The Lost of Sisterhood.

I don’t even know how to put what I feel into words. I know that I feel betrayed. Hurt, very hurt. Maybe I feel a little at blame, too. Because maybe if I had paid more attention to my sister, I wouldn’t feel so lonely and broken right now. I know that she is literally 10 minutes from me, but the fact still remains—she doesn’t want me, or even my family around her. For some unforgivable reason, she hates us. And she’s not even crying about it.

For someone who says you’re their best friend for forever and always, forever really seemed like a short time. My sister is a year younger than me—but only, she’s not just my sister but my best friend. I pictured her by my side in every moment that made me happy—from my wedding day, to the day I have my first baby. She was right there beside me for every one of them.

But now, to picture her not beside me it’s so hard. I should have seen behind the lies, should have listened to her when she begged me not to go away for a week. I should have stayed home at least a couple days at most, to talk to her, to see how things were going.

And I should have known that my cousin was in fact telling the truth. I should have known that she was going to hit rock bottom and run from it. But who was I to know? With my first year of college, I was busy having fun and making friends. I was doing the school work that I loved and that I didn’t love. I paid more attention to my friends when they cried for help, rather than my best friend who so clearly cried for me.

And my parents tell me it’s not my fault that she ran off, that my biological father had somehow “brain washed” her into believing what she thinks. I should have known that my father was behind her every move, which he lied to me when he called.

And to think that she was my sister when she told my father I was an alcoholic—I barely even drink! Jesus Christ, I have never gotten drunk!

I should have gone after her anyways, even when she begged me not to. I should have stopped her in CVS when we ran into each other. I shouldn’t have let the fact that she ignored me get to me.
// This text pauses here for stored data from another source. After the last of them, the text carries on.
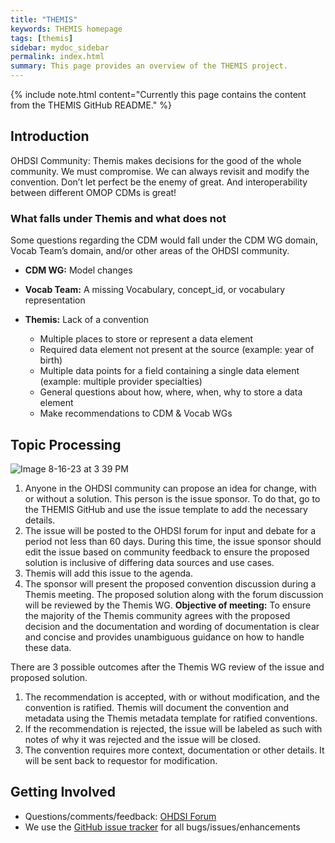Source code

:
 ```yaml
---
title: "THEMIS"
keywords: THEMIS homepage
tags: [themis]
sidebar: mydoc_sidebar
permalink: index.html
summary: This page provides an overview of the THEMIS project.
---
```


{% include note.html content="Currently this page contains the content from the THEMIS GitHub README." %}

## Introduction
OHDSI Community: Themis makes decisions for the good of the whole community. We must compromise. We can always revisit and modify the convention. Don’t let perfect be the enemy of great. And interoperability between different OMOP CDMs is great! 

### What falls under Themis and what does not
Some questions regarding the CDM would fall under the CDM WG domain, Vocab Team’s domain, and/or other areas of the OHDSI community.

- **CDM WG:** Model changes 

- **Vocab Team:** A missing Vocabulary, concept_id, or vocabulary representation 

- **Themis:** Lack of a convention 
  - Multiple places to store or represent a data element 
  - Required data element not present at the source (example: year of birth) 
  - Multiple data points for a field containing a single data element (example: multiple provider specialties) 
  - General questions about how, where, when, why to store a data element 
  - Make recommendations to CDM & Vocab WGs 

## Topic Processing

![Image 8-16-23 at 3 39 PM](https://github.com/OHDSI/Themis/assets/22457958/c5c2622d-ab93-4811-aac3-16d60c5044e5)


1.  Anyone in the OHDSI community can propose an idea for change, with or without a solution. This person is the issue sponsor. To do that, go to the THEMIS GitHub and use the issue template to add the necessary details.
2.  The issue will be posted to the OHDSI forum for input and debate for a period not less than 60 days. During this time, the issue sponsor should edit the issue based on community feedback to ensure the proposed solution is inclusive of differing data sources and use cases.
3.  Themis will add this issue to the agenda.
4.  The sponsor will present the proposed convention discussion during a Themis meeting. The proposed solution along with the forum discussion will be reviewed by the Themis WG.  **Objective of meeting:** To ensure the majority of the Themis community agrees with the proposed decision and the documentation and wording of documentation is clear and concise and provides unambiguous guidance on how to handle these data.

There are 3 possible outcomes after the Themis WG review of the issue and proposed solution.

1.  The recommendation is accepted, with or without modification, and the convention is ratified. Themis will document the convention and metadata using the Themis metadata template for ratified conventions.
2.  If the recommendation is rejected, the issue will be labeled as such with notes of why it was rejected and the issue will be closed.
3.  The convention requires more context, documentation or other details. It will be sent back to requestor for modification. 

## Getting Involved

- Questions/comments/feedback: <a href="http://forums.ohdsi.org/tags/themis">OHDSI Forum</a>
- We use the <a href="https://github.com/OHDSI/Themis/issues">GitHub issue tracker</a> for all bugs/issues/enhancements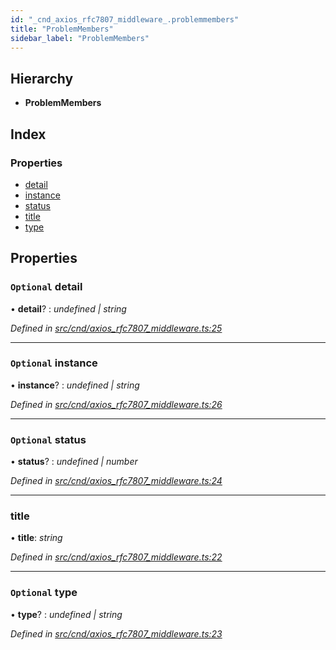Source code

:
 ```yaml
---
id: "_cnd_axios_rfc7807_middleware_.problemmembers"
title: "ProblemMembers"
sidebar_label: "ProblemMembers"
---
```


## Hierarchy

* **ProblemMembers**

## Index

### Properties

* [detail](_cnd_axios_rfc7807_middleware_.problemmembers.md#optional-detail)
* [instance](_cnd_axios_rfc7807_middleware_.problemmembers.md#optional-instance)
* [status](_cnd_axios_rfc7807_middleware_.problemmembers.md#optional-status)
* [title](_cnd_axios_rfc7807_middleware_.problemmembers.md#title)
* [type](_cnd_axios_rfc7807_middleware_.problemmembers.md#optional-type)

## Properties

### `Optional` detail

• **detail**? : *undefined | string*

*Defined in [src/cnd/axios_rfc7807_middleware.ts:25](https://github.com/comit-network/comit-js-sdk/blob/cef77e4/src/cnd/axios_rfc7807_middleware.ts#L25)*

___

### `Optional` instance

• **instance**? : *undefined | string*

*Defined in [src/cnd/axios_rfc7807_middleware.ts:26](https://github.com/comit-network/comit-js-sdk/blob/cef77e4/src/cnd/axios_rfc7807_middleware.ts#L26)*

___

### `Optional` status

• **status**? : *undefined | number*

*Defined in [src/cnd/axios_rfc7807_middleware.ts:24](https://github.com/comit-network/comit-js-sdk/blob/cef77e4/src/cnd/axios_rfc7807_middleware.ts#L24)*

___

###  title

• **title**: *string*

*Defined in [src/cnd/axios_rfc7807_middleware.ts:22](https://github.com/comit-network/comit-js-sdk/blob/cef77e4/src/cnd/axios_rfc7807_middleware.ts#L22)*

___

### `Optional` type

• **type**? : *undefined | string*

*Defined in [src/cnd/axios_rfc7807_middleware.ts:23](https://github.com/comit-network/comit-js-sdk/blob/cef77e4/src/cnd/axios_rfc7807_middleware.ts#L23)*
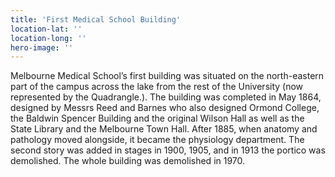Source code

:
 ```yaml
---
title: 'First Medical School Building'
location-lat: ''
location-long: ''
hero-image: ''
---
```


Melbourne Medical School’s first building was situated on the north-eastern part of the campus across the lake from the rest of the University (now represented by the Quadrangle.). The building was completed in May 1864, designed by Messrs Reed and Barnes who also designed Ormond College, the Baldwin Spencer Building and the original Wilson Hall as well as the State Library and the Melbourne Town Hall.  After 1885, when anatomy and pathology moved alongside, it became the physiology department. The second story was added in stages in 1900, 1905, and in 1913 the portico was demolished.   The whole building was demolished in 1970. 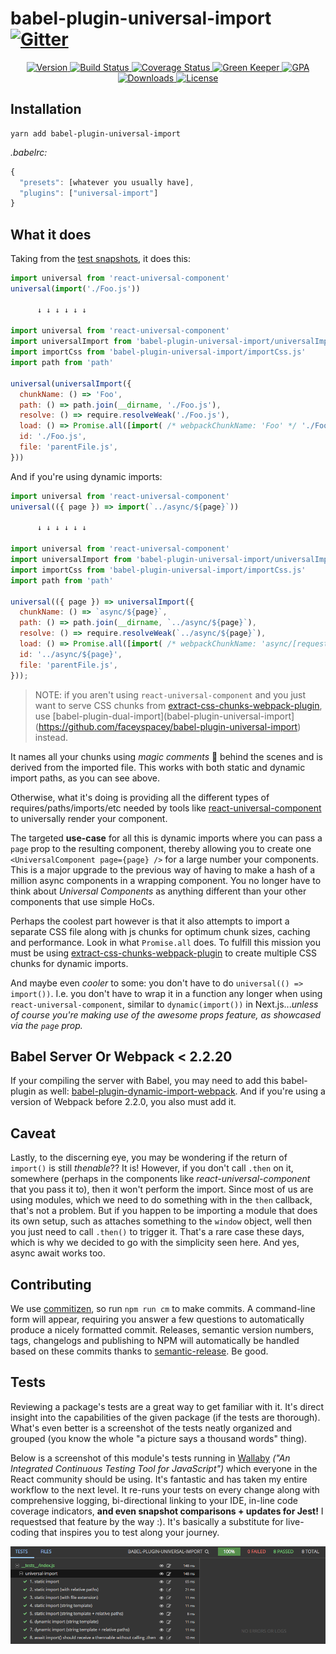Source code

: # babel-plugin-universal-import [![Gitter](https://img.shields.io/gitter/room/nwjs/nw.js.svg?style=flat-square)](https://gitter.im/faceyspacey/Lobby)

<p align="center">
  <a href="https://www.npmjs.com/package/babel-plugin-universal-import">
    <img src="https://img.shields.io/npm/v/babel-plugin-universal-import.svg" alt="Version" />
  </a>

  <a href="https://travis-ci.org/faceyspacey/babel-plugin-universal-import">
    <img src="https://travis-ci.org/faceyspacey/babel-plugin-universal-import.svg?branch=master" alt="Build Status" />
  </a>

  <a href="https://lima.codeclimate.com/github/faceyspacey/babel-plugin-universal-import/coverage">
    <img src="https://lima.codeclimate.com/github/faceyspacey/babel-plugin-universal-import/badges/coverage.svg" alt="Coverage Status"/>
  </a>

  <a href="https://greenkeeper.io">
    <img src="https://badges.greenkeeper.io/faceyspacey/babel-plugin-universal-import.svg" alt="Green Keeper" />
  </a>

  <a href="https://lima.codeclimate.com/github/faceyspacey/babel-plugin-universal-import">
    <img src="https://lima.codeclimate.com/github/faceyspacey/babel-plugin-universal-import/badges/gpa.svg" alt="GPA" />
  </a>

  <a href="https://www.npmjs.com/package/babel-plugin-universal-import">
    <img src="https://img.shields.io/npm/dt/babel-plugin-universal-import.svg" alt="Downloads" />
  </a>

  <a href="https://www.npmjs.com/package/babel-plugin-universal-import">
    <img src="https://img.shields.io/npm/l/babel-plugin-universal-import.svg" alt="License" />
  </a>
</p>


## Installation
```
yarn add babel-plugin-universal-import
```
*.babelrc:*
```js
{
  "presets": [whatever you usually have],
  "plugins": ["universal-import"]
}
```


## What it does
Taking from the [test snapshots](./__tests__/__snapshots__/index.js.snap), it does this:

```js
import universal from 'react-universal-component'
universal(import('./Foo.js'))

      ↓ ↓ ↓ ↓ ↓ ↓

import universal from 'react-universal-component'
import universalImport from 'babel-plugin-universal-import/universalImport.js'
import importCss from 'babel-plugin-universal-import/importCss.js'
import path from 'path'

universal(universalImport({
  chunkName: () => 'Foo',
  path: () => path.join(__dirname, './Foo.js'),
  resolve: () => require.resolveWeak('./Foo.js'),
  load: () => Promise.all([import( /* webpackChunkName: 'Foo' */ './Foo.js'), importCss('Foo')]),
  id: './Foo.js',
  file: 'parentFile.js',
}))
```

And if you're using dynamic imports:

```js
import universal from 'react-universal-component'
universal(({ page }) => import(`../async/${page}`))

      ↓ ↓ ↓ ↓ ↓ ↓

import universal from 'react-universal-component'
import universalImport from 'babel-plugin-universal-import/universalImport.js'
import importCss from 'babel-plugin-universal-import/importCss.js'
import path from 'path'

universal(({ page }) => universalImport({
  chunkName: () => `async/${page}`,
  path: () => path.join(__dirname, `../async/${page}`),
  resolve: () => require.resolveWeak(`../async/${page}`),
  load: () => Promise.all([import( /* webpackChunkName: 'async/[request]' */ `../async/${page}`), importCss(`async/${page}`)]),
  id: '../async/${page}',
  file: 'parentFile.js',
}));
```
> NOTE: if you aren't using `react-universal-component` and you just want to serve CSS chunks from [extract-css-chunks-webpack-plugin](https://www.npmjs.com/package/extract-css-chunks-webpack-plugin), use [babel-plugin-dual-import](babel-plugin-universal-import](https://github.com/faceyspacey/babel-plugin-universal-import) instead.

It names all your chunks using *magic comments* 🔮 behind the scenes and is derived from the imported file. This works with both static and dynamic import paths, as you can see above.

Otherwise, what it's doing is providing all the different types of requires/paths/imports/etc needed by tools like [react-universal-component](https://github.com/faceyspacey/react-universal-component) to universally render your component.

The targeted **use-case** for all this is dynamic imports where you can pass a `page` prop to the resulting component, thereby allowing you to create one `<UniversalComponent page={page} />` for a large number your components. This is a major upgrade to the previous way of having to make a hash of a million async components in a wrapping component. You no longer have to think about *Universal Components* as anything different than your other components that use simple HoCs.

Perhaps the coolest part however is that it also attempts to import a separate CSS file along with js chunks for optimum chunk sizes, caching and performance. Look in what `Promise.all` does. To fulfill this mission you must be using [extract-css-chunks-webpack-plugin](https://www.npmjs.com/package/extract-css-chunks-webpack-plugin) to create multiple CSS chunks for dynamic imports.

And maybe even *cooler* to some: you don't have to do `universal(() => import())`. I.e. you don't have to wrap it in a function any longer when using `react-universal-component`, similar to `dynamic(import())` in Next.js...*unless of course you're making use of the awesome props feature, as showcased via the `page` prop.*


## Babel Server Or Webpack < 2.2.20

If your compiling the server with Babel, you may need to add this babel-plugin as well: [babel-plugin-dynamic-import-webpack](https://github.com/airbnb/babel-plugin-dynamic-import-webpack). And if you're using a version of Webpack before 2.2.0, you also must add it.

## Caveat

Lastly, to the discerning eye, you may be wondering if the return of `import()` is still *thenable*?? It is! However, if you don't call `.then` on it, somewhere (perhaps in the components like *react-universal-component* that you pass it to), then it won't perform the import. Since most of us are using modules, which we need to do something with in the `then` callback, that's not a problem. But if you happen to be importing a module that does its own setup, such as attaches something to the `window` object, well then you just need to call `.then()` to trigger it. That's a rare case these days, which is why we decided to go with the simplicity seen here. And yes, async await works too.

## Contributing

We use [commitizen](https://github.com/commitizen/cz-cli), so run `npm run cm` to make commits. A command-line form will appear, requiring you answer a few questions to automatically produce a nicely formatted commit. Releases, semantic version numbers, tags, changelogs and publishing to NPM will automatically be handled based on these commits thanks to [semantic-release](https://github.com/semantic-release/semantic-release). Be good.


## Tests

Reviewing a package's tests are a great way to get familiar with it. It's direct insight into the capabilities of the given package (if the tests are thorough). What's even better is a screenshot of the tests neatly organized and grouped (you know the whole "a picture says a thousand words" thing). 

Below is a screenshot of this module's tests running in [Wallaby](https://wallabyjs.com) *("An Integrated Continuous Testing Tool for JavaScript")* which everyone in the React community should be using. It's fantastic and has taken my entire workflow to the next level. It re-runs your tests on every change along with comprehensive logging, bi-directional linking to your IDE, in-line code coverage indicators, **and even snapshot comparisons + updates for Jest!** I requestsed that feature by the way :). It's basically a substitute for live-coding that inspires you to test along your journey.


![babel-plugin-universal-import screenshot](./screenshot.png)

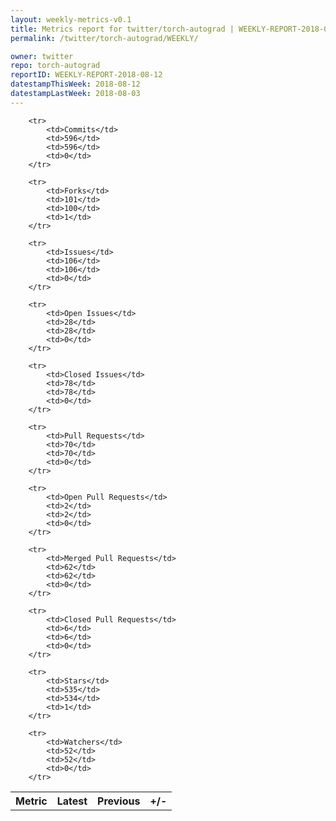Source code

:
 ```yaml
---
layout: weekly-metrics-v0.1
title: Metrics report for twitter/torch-autograd | WEEKLY-REPORT-2018-08-12
permalink: /twitter/torch-autograd/WEEKLY/

owner: twitter
repo: torch-autograd
reportID: WEEKLY-REPORT-2018-08-12
datestampThisWeek: 2018-08-12
datestampLastWeek: 2018-08-03
---
```




<table style="width: 100%;">
    <tr>
        <th>Metric</th>
        <th>Latest</th>
        <th>Previous</th>
        <th>+/-</th>
    </tr>

        <tr>
            <td>Commits</td>
            <td>596</td>
            <td>596</td>
            <td>0</td>
        </tr>
        
        <tr>
            <td>Forks</td>
            <td>101</td>
            <td>100</td>
            <td>1</td>
        </tr>
        
        <tr>
            <td>Issues</td>
            <td>106</td>
            <td>106</td>
            <td>0</td>
        </tr>
        
        <tr>
            <td>Open Issues</td>
            <td>28</td>
            <td>28</td>
            <td>0</td>
        </tr>
        
        <tr>
            <td>Closed Issues</td>
            <td>78</td>
            <td>78</td>
            <td>0</td>
        </tr>
        
        <tr>
            <td>Pull Requests</td>
            <td>70</td>
            <td>70</td>
            <td>0</td>
        </tr>
        
        <tr>
            <td>Open Pull Requests</td>
            <td>2</td>
            <td>2</td>
            <td>0</td>
        </tr>
        
        <tr>
            <td>Merged Pull Requests</td>
            <td>62</td>
            <td>62</td>
            <td>0</td>
        </tr>
        
        <tr>
            <td>Closed Pull Requests</td>
            <td>6</td>
            <td>6</td>
            <td>0</td>
        </tr>
        
        <tr>
            <td>Stars</td>
            <td>535</td>
            <td>534</td>
            <td>1</td>
        </tr>
        
        <tr>
            <td>Watchers</td>
            <td>52</td>
            <td>52</td>
            <td>0</td>
        </tr>
        
</table>
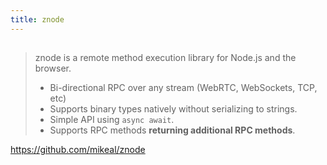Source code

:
 ```yaml
---
title: znode
---
```


## 
> znode is a remote method execution library for Node.js and the browser.
>
> - Bi-directional RPC over any stream (WebRTC, WebSockets, TCP, etc)
> - Supports binary types natively without serializing to strings.
> - Simple API using `async await`.
> - Supports RPC methods **returning additional RPC methods**.

https://github.com/mikeal/znode
##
I don’t understand what it is I, or my family, is going through.

I lost my best friend, but she’s really just 10 minutes down the street from me. And they tell me not to message her, to tell her how I feel, but every day I think of her and it crushes me. I feel like I can’t breathe. And when something amazing happens, I immediately want to run to her and tell her what had happened, or what didn’t happen.

Becky, she was the only constant in my life. The only one I can remember. Not my mother, nor my father….but my little sister. She was beside me all the time.

And now I need to realize she isn’t going to be that constant anymore. So who will it be now?

I mean it when I say I will never forgive my biological father—I may have been his little girl before, but now I see him for who he really is and his girlfriend now will see that. His new “daddy’s girl” will see it, too. And she won’t have anyone else to run to but me. Should I turn my back again, or should I welcome with open arms? Because, I think, that this is where the problems lies.

Will I accept her back into my life, and will she?

Big mess here. I’m sorry if you read this and you’re just like, what the fuck? I needed to get something out.